┌─ Source material

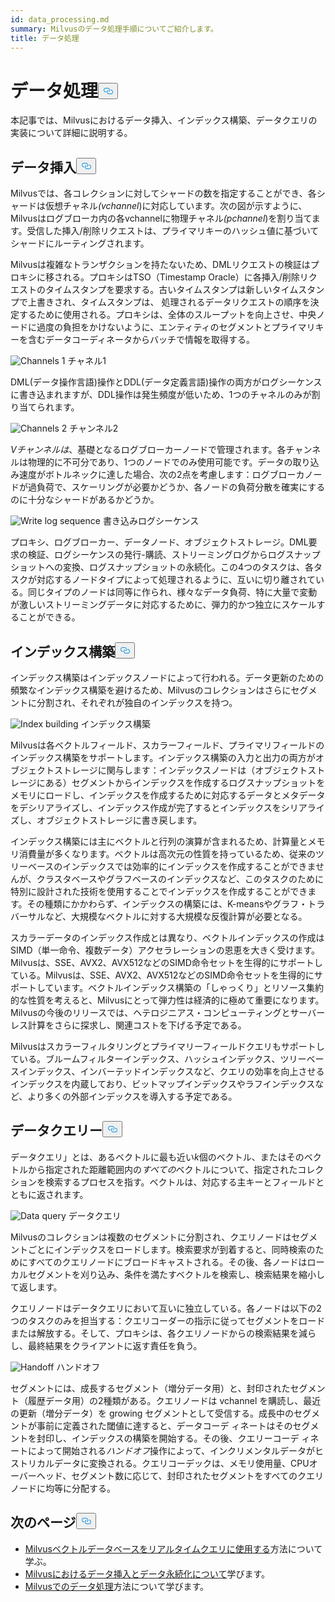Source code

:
 ```yaml
---
id: data_processing.md
summary: Milvusのデータ処理手順についてご紹介します。
title: データ処理
---
```

<h1 id="Data-processing" class="common-anchor-header">データ処理<button data-href="#Data-processing" class="anchor-icon" translate="no">
      <svg translate="no"
        aria-hidden="true"
        focusable="false"
        height="20"
        version="1.1"
        viewBox="0 0 16 16"
        width="16"
      >
        <path
          fill="#0092E4"
          fill-rule="evenodd"
          d="M4 9h1v1H4c-1.5 0-3-1.69-3-3.5S2.55 3 4 3h4c1.45 0 3 1.69 3 3.5 0 1.41-.91 2.72-2 3.25V8.59c.58-.45 1-1.27 1-2.09C10 5.22 8.98 4 8 4H4c-.98 0-2 1.22-2 2.5S3 9 4 9zm9-3h-1v1h1c1 0 2 1.22 2 2.5S13.98 12 13 12H9c-.98 0-2-1.22-2-2.5 0-.83.42-1.64 1-2.09V6.25c-1.09.53-2 1.84-2 3.25C6 11.31 7.55 13 9 13h4c1.45 0 3-1.69 3-3.5S14.5 6 13 6z"
        ></path>
      </svg>
    </button></h1><p>本記事では、Milvusにおけるデータ挿入、インデックス構築、データクエリの実装について詳細に説明する。</p>
<h2 id="Data-insertion" class="common-anchor-header">データ挿入<button data-href="#Data-insertion" class="anchor-icon" translate="no">
      <svg translate="no"
        aria-hidden="true"
        focusable="false"
        height="20"
        version="1.1"
        viewBox="0 0 16 16"
        width="16"
      >
        <path
          fill="#0092E4"
          fill-rule="evenodd"
          d="M4 9h1v1H4c-1.5 0-3-1.69-3-3.5S2.55 3 4 3h4c1.45 0 3 1.69 3 3.5 0 1.41-.91 2.72-2 3.25V8.59c.58-.45 1-1.27 1-2.09C10 5.22 8.98 4 8 4H4c-.98 0-2 1.22-2 2.5S3 9 4 9zm9-3h-1v1h1c1 0 2 1.22 2 2.5S13.98 12 13 12H9c-.98 0-2-1.22-2-2.5 0-.83.42-1.64 1-2.09V6.25c-1.09.53-2 1.84-2 3.25C6 11.31 7.55 13 9 13h4c1.45 0 3-1.69 3-3.5S14.5 6 13 6z"
        ></path>
      </svg>
    </button></h2><p>Milvusでは、各コレクションに対してシャードの数を指定することができ、各シャードは仮想チャネル<em>(vchannel</em>)に対応しています。次の図が示すように、Milvusはログブローカ内の各vchannelに物理チャネル<em>(pchannel</em>)を割り当てます。受信した挿入/削除リクエストは、プライマリキーのハッシュ値に基づいてシャードにルーティングされます。</p>
<p>Milvusは複雑なトランザクションを持たないため、DMLリクエストの検証はプロキシに移される。プロキシはTSO（Timestamp Oracle）に各挿入/削除リクエストのタイムスタンプを要求する。古いタイムスタンプは新しいタイムスタンプで上書きされ、タイムスタンプは、 処理されるデータリクエストの順序を決定するために使用される。プロキシは、全体のスループットを向上させ、中央ノードに過度の負担をかけないように、エンティティのセグメントとプライマリキーを含むデータコーディネータからバッチで情報を取得する。</p>
<p>
  
   <span class="img-wrapper"> <img translate="no" src="/docs/v2.4.x/assets/channels_1.jpg" alt="Channels 1" class="doc-image" id="channels-1" />
   </span> <span class="img-wrapper"> <span>チャネル1</span> </span></p>
<p>DML(データ操作言語)操作とDDL(データ定義言語)操作の両方がログシーケンスに書き込まれますが、DDL操作は発生頻度が低いため、1つのチャネルのみが割り当てられます。</p>
<p>
  
   <span class="img-wrapper"> <img translate="no" src="/docs/v2.4.x/assets/channels_2.jpg" alt="Channels 2" class="doc-image" id="channels-2" />
   </span> <span class="img-wrapper"> <span>チャンネル2</span> </span></p>
<p><em>Vチャンネルは</em>、基礎となるログブローカーノードで管理されます。各チャンネルは物理的に不可分であり、1つのノードでのみ使用可能です。データの取り込み速度がボトルネックに達した場合、次の2点を考慮します：ログブローカノードが過負荷で、スケーリングが必要かどうか、各ノードの負荷分散を確実にするのに十分なシャードがあるかどうか。</p>
<p>
  
   <span class="img-wrapper"> <img translate="no" src="/docs/v2.4.x/assets/write_log_sequence.jpg" alt="Write log sequence" class="doc-image" id="write-log-sequence" />
   </span> <span class="img-wrapper"> <span>書き込みログシーケンス</span> </span></p>
<p>プロキシ、ログブローカー、データノード、オブジェクトストレージ。DML要求の検証、ログシーケンスの発行-購読、ストリーミングログからログスナップショットへの変換、ログスナップショットの永続化。この4つのタスクは、各タスクが対応するノードタイプによって処理されるように、互いに切り離されている。同じタイプのノードは同等に作られ、様々なデータ負荷、特に大量で変動が激しいストリーミングデータに対応するために、弾力的かつ独立にスケールすることができる。</p>
<h2 id="Index-building" class="common-anchor-header">インデックス構築<button data-href="#Index-building" class="anchor-icon" translate="no">
      <svg translate="no"
        aria-hidden="true"
        focusable="false"
        height="20"
        version="1.1"
        viewBox="0 0 16 16"
        width="16"
      >
        <path
          fill="#0092E4"
          fill-rule="evenodd"
          d="M4 9h1v1H4c-1.5 0-3-1.69-3-3.5S2.55 3 4 3h4c1.45 0 3 1.69 3 3.5 0 1.41-.91 2.72-2 3.25V8.59c.58-.45 1-1.27 1-2.09C10 5.22 8.98 4 8 4H4c-.98 0-2 1.22-2 2.5S3 9 4 9zm9-3h-1v1h1c1 0 2 1.22 2 2.5S13.98 12 13 12H9c-.98 0-2-1.22-2-2.5 0-.83.42-1.64 1-2.09V6.25c-1.09.53-2 1.84-2 3.25C6 11.31 7.55 13 9 13h4c1.45 0 3-1.69 3-3.5S14.5 6 13 6z"
        ></path>
      </svg>
    </button></h2><p>インデックス構築はインデックスノードによって行われる。データ更新のための頻繁なインデックス構築を避けるため、Milvusのコレクションはさらにセグメントに分割され、それぞれが独自のインデックスを持つ。</p>
<p>
  
   <span class="img-wrapper"> <img translate="no" src="/docs/v2.4.x/assets/index_building.jpg" alt="Index building" class="doc-image" id="index-building" />
   </span> <span class="img-wrapper"> <span>インデックス構築</span> </span></p>
<p>Milvusは各ベクトルフィールド、スカラーフィールド、プライマリフィールドのインデックス構築をサポートします。インデックス構築の入力と出力の両方がオブジェクトストレージに関与します：インデックスノードは（オブジェクトストレージにある）セグメントからインデックスを作成するログスナップショットをメモリにロードし、インデックスを作成するために対応するデータとメタデータをデシリアライズし、インデックス作成が完了するとインデックスをシリアライズし、オブジェクトストレージに書き戻します。</p>
<p>インデックス構築には主にベクトルと行列の演算が含まれるため、計算量とメモリ消費量が多くなります。ベクトルは高次元の性質を持っているため、従来のツリーベースのインデックスでは効率的にインデックスを作成することができませんが、クラスタベースやグラフベースのインデックスなど、このタスクのために特別に設計された技術を使用することでインデックスを作成することができます。その種類にかかわらず、インデックスの構築には、K-meansやグラフ・トラバーサルなど、大規模なベクトルに対する大規模な反復計算が必要となる。</p>
<p>スカラーデータのインデックス作成とは異なり、ベクトルインデックスの作成はSIMD（単一命令、複数データ）アクセラレーションの恩恵を大きく受けます。Milvusは、SSE、AVX2、AVX512などのSIMD命令セットを生得的にサポートしている。Milvusは、SSE、AVX2、AVX512などのSIMD命令セットを生得的にサポートしています。ベクトルインデックス構築の「しゃっくり」とリソース集約的な性質を考えると、Milvusにとって弾力性は経済的に極めて重要になります。Milvusの今後のリリースでは、ヘテロジニアス・コンピューティングとサーバーレス計算をさらに探求し、関連コストを下げる予定である。</p>
<p>Milvusはスカラーフィルタリングとプライマリーフィールドクエリもサポートしている。ブルームフィルターインデックス、ハッシュインデックス、ツリーベースインデックス、インバーテッドインデックスなど、クエリの効率を向上させるインデックスを内蔵しており、ビットマップインデックスやラフインデックスなど、より多くの外部インデックスを導入する予定である。</p>
<h2 id="Data-query" class="common-anchor-header">データクエリー<button data-href="#Data-query" class="anchor-icon" translate="no">
      <svg translate="no"
        aria-hidden="true"
        focusable="false"
        height="20"
        version="1.1"
        viewBox="0 0 16 16"
        width="16"
      >
        <path
          fill="#0092E4"
          fill-rule="evenodd"
          d="M4 9h1v1H4c-1.5 0-3-1.69-3-3.5S2.55 3 4 3h4c1.45 0 3 1.69 3 3.5 0 1.41-.91 2.72-2 3.25V8.59c.58-.45 1-1.27 1-2.09C10 5.22 8.98 4 8 4H4c-.98 0-2 1.22-2 2.5S3 9 4 9zm9-3h-1v1h1c1 0 2 1.22 2 2.5S13.98 12 13 12H9c-.98 0-2-1.22-2-2.5 0-.83.42-1.64 1-2.09V6.25c-1.09.53-2 1.84-2 3.25C6 11.31 7.55 13 9 13h4c1.45 0 3-1.69 3-3.5S14.5 6 13 6z"
        ></path>
      </svg>
    </button></h2><p>データクエリ」とは、あるベクトルに最も近い<em>k</em>個のベクトル、またはそのベクトルから指定された距離範囲内の<em>すべての</em>ベクトルについて、指定されたコレクションを検索するプロセスを指す。ベクトルは、対応する主キーとフィールドとともに返されます。</p>
<p>
  
   <span class="img-wrapper"> <img translate="no" src="/docs/v2.4.x/assets/data_query.jpg" alt="Data query" class="doc-image" id="data-query" />
   </span> <span class="img-wrapper"> <span>データクエリ</span> </span></p>
<p>Milvusのコレクションは複数のセグメントに分割され、クエリノードはセグメントごとにインデックスをロードします。検索要求が到着すると、同時検索のためにすべてのクエリノードにブロードキャストされる。その後、各ノードはローカルセグメントを刈り込み、条件を満たすベクトルを検索し、検索結果を縮小して返します。</p>
<p>クエリノードはデータクエリにおいて互いに独立している。各ノードは以下の2つのタスクのみを担当する：クエリコーダーの指示に従ってセグメントをロードまたは解放する。そして、プロキシは、各クエリノードからの検索結果を減らし、最終結果をクライアントに返す責任を負う。</p>
<p>
  
   <span class="img-wrapper"> <img translate="no" src="/docs/v2.4.x/assets/handoff.jpg" alt="Handoff" class="doc-image" id="handoff" />
   </span> <span class="img-wrapper"> <span>ハンドオフ</span> </span></p>
<p>セグメントには、成長するセグメント（増分データ用）と、封印されたセグメント（履歴データ用）の2種類がある。クエリノードは vchannel を購読し、最近の更新（増分データ）を growing セグメントとして受信する。成長中のセグメントが事前に定義された閾値に達すると、データコーデ ィネートはそのセグメントを封印し、インデックスの構築を開始する。その後、クエリーコーデ ィネートによって開始される<em>ハンドオフ</em>操作によって、インクリメンタルデータがヒストリカルデータに変換される。クエリコーデックは、メモリ使用量、CPUオーバーヘッド、セグメント数に応じて、封印されたセグメントをすべてのクエリノードに均等に分配する。</p>
<h2 id="Whats-next" class="common-anchor-header">次のページ<button data-href="#Whats-next" class="anchor-icon" translate="no">
      <svg translate="no"
        aria-hidden="true"
        focusable="false"
        height="20"
        version="1.1"
        viewBox="0 0 16 16"
        width="16"
      >
        <path
          fill="#0092E4"
          fill-rule="evenodd"
          d="M4 9h1v1H4c-1.5 0-3-1.69-3-3.5S2.55 3 4 3h4c1.45 0 3 1.69 3 3.5 0 1.41-.91 2.72-2 3.25V8.59c.58-.45 1-1.27 1-2.09C10 5.22 8.98 4 8 4H4c-.98 0-2 1.22-2 2.5S3 9 4 9zm9-3h-1v1h1c1 0 2 1.22 2 2.5S13.98 12 13 12H9c-.98 0-2-1.22-2-2.5 0-.83.42-1.64 1-2.09V6.25c-1.09.53-2 1.84-2 3.25C6 11.31 7.55 13 9 13h4c1.45 0 3-1.69 3-3.5S14.5 6 13 6z"
        ></path>
      </svg>
    </button></h2><ul>
<li><a href="https://milvus.io/blog/deep-dive-5-real-time-query.md">Milvusベクトルデータベースをリアルタイムクエリに使用する</a>方法について学ぶ。</li>
<li><a href="https://milvus.io/blog/deep-dive-4-data-insertion-and-data-persistence.md">Milvusにおけるデータ挿入とデータ永続化について</a>学びます。</li>
<li><a href="https://milvus.io/blog/deep-dive-3-data-processing.md">Milvusでのデータ処理</a>方法について学びます。</li>
</ul>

└─

## Problem to solve
Please filter the data down to the lines containing the word "button".

## Result of this exercise
<h1 id="Data-processing" class="common-anchor-header">データ処理<button data-href="#Data-processing" class="anchor-icon" translate="no">
    </button></h1><p>本記事では、Milvusにおけるデータ挿入、インデックス構築、データクエリの実装について詳細に説明する。</p>
<h2 id="Data-insertion" class="common-anchor-header">データ挿入<button data-href="#Data-insertion" class="anchor-icon" translate="no">
    </button></h2><p>Milvusでは、各コレクションに対してシャードの数を指定することができ、各シャードは仮想チャネル<em>(vchannel</em>)に対応しています。次の図が示すように、Milvusはログブローカ内の各vchannelに物理チャネル<em>(pchannel</em>)を割り当てます。受信した挿入/削除リクエストは、プライマリキーのハッシュ値に基づいてシャードにルーティングされます。</p>
<h2 id="Index-building" class="common-anchor-header">インデックス構築<button data-href="#Index-building" class="anchor-icon" translate="no">
    </button></h2><p>インデックス構築はインデックスノードによって行われる。データ更新のための頻繁なインデックス構築を避けるため、Milvusのコレクションはさらにセグメントに分割され、それぞれが独自のインデックスを持つ。</p>
<h2 id="Data-query" class="common-anchor-header">データクエリー<button data-href="#Data-query" class="anchor-icon" translate="no">
    </button></h2><p>データクエリ」とは、あるベクトルに最も近い<em>k</em>個のベクトル、またはそのベクトルから指定された距離範囲内の<em>すべての</em>ベクトルについて、指定されたコレクションを検索するプロセスを指す。ベクトルは、対応する主キーとフィールドとともに返されます。</p>
<h2 id="Whats-next" class="common-anchor-header">次のページ<button data-href="#Whats-next" class="anchor-icon" translate="no">
    </button></h2><ul>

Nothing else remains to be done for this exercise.